WHAT THE TASK REQUIRES ▸
Which lines below fall between the one containing "# How to Use the Dashboard" and the one containing "genres on Netflix."? Repeat them exactly, counting both of those lines, and add nothing else.

STUDY MATERIAL ▸
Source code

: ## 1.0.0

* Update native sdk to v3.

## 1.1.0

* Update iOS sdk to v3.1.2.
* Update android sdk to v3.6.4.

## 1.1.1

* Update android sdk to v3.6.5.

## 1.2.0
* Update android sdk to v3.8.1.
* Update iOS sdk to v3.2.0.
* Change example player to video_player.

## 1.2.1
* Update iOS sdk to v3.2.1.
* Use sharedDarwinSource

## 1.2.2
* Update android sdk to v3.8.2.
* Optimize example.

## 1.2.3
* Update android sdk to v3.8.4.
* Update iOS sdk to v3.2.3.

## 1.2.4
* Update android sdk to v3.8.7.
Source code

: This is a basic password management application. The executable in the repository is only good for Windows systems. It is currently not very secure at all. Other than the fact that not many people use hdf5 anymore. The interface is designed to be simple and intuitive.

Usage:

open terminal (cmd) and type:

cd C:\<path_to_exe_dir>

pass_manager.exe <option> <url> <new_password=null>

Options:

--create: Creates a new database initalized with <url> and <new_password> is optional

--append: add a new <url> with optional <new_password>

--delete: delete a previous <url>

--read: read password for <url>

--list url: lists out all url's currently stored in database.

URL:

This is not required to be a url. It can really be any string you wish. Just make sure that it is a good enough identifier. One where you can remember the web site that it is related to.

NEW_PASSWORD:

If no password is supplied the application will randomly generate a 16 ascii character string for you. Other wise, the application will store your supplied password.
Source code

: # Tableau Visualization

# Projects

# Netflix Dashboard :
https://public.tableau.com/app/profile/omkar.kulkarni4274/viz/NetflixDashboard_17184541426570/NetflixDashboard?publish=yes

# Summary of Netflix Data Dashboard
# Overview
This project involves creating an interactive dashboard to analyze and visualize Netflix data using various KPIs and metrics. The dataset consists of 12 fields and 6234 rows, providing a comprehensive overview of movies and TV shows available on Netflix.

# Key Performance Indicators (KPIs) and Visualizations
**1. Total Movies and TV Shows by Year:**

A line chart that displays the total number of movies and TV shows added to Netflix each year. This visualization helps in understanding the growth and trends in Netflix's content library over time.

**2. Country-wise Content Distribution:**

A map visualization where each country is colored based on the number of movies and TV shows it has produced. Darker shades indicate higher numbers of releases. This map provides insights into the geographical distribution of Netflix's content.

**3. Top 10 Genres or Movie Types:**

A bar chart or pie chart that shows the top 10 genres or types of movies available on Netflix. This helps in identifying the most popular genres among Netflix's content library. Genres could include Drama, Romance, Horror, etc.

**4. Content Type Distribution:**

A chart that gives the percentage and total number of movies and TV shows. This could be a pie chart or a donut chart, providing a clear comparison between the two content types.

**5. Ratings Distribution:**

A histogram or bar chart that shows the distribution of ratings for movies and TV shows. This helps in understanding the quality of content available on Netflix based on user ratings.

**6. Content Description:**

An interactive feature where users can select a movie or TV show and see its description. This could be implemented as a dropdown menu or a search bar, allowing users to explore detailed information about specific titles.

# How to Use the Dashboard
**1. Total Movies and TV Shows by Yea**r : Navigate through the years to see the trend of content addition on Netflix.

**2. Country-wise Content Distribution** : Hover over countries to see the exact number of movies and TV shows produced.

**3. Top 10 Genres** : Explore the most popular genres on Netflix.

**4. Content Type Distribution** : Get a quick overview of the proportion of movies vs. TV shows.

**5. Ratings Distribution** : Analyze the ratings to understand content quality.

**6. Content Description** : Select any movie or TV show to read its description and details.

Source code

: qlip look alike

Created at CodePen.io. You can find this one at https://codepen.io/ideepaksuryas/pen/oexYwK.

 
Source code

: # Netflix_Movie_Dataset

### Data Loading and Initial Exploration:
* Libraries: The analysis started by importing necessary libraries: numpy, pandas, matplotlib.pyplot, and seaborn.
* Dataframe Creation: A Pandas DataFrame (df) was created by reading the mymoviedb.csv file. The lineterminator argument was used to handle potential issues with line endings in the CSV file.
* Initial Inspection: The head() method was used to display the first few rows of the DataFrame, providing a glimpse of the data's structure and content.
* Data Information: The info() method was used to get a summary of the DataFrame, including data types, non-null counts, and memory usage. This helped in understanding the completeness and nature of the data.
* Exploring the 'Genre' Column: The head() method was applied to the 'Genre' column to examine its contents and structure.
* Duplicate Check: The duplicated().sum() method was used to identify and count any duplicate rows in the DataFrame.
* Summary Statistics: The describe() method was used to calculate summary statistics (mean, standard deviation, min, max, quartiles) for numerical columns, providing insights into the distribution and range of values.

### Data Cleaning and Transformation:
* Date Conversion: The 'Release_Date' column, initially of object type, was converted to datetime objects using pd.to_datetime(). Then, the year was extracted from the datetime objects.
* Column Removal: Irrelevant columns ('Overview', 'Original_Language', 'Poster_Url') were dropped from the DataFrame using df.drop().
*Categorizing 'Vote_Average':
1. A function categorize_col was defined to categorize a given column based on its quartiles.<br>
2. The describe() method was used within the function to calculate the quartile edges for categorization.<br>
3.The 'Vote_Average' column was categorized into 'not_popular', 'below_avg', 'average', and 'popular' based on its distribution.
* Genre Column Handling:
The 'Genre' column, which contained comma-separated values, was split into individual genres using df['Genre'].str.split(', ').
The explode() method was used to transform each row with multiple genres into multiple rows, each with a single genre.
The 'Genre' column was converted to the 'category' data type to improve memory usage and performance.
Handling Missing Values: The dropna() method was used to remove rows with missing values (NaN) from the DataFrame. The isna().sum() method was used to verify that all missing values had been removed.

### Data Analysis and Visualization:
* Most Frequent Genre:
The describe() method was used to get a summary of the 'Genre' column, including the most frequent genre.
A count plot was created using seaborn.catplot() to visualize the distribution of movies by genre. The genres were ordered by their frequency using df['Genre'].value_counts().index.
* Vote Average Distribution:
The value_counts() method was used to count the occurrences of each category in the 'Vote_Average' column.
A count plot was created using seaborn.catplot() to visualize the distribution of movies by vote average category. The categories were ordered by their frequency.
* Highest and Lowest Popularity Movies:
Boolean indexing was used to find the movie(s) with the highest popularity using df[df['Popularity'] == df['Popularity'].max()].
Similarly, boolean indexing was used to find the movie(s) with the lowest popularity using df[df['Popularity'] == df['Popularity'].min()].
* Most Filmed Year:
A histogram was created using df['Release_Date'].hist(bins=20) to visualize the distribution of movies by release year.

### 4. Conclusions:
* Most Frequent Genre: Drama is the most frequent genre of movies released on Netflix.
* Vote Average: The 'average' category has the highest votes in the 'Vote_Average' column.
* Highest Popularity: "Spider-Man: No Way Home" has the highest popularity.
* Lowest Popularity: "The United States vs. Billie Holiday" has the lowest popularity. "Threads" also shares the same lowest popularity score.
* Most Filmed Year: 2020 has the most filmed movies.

YOUR SOLUTION ▸
# How to Use the Dashboard
**1. Total Movies and TV Shows by Yea**r : Navigate through the years to see the trend of content addition on Netflix.

**2. Country-wise Content Distribution** : Hover over countries to see the exact number of movies and TV shows produced.

**3. Top 10 Genres** : Explore the most popular genres on Netflix.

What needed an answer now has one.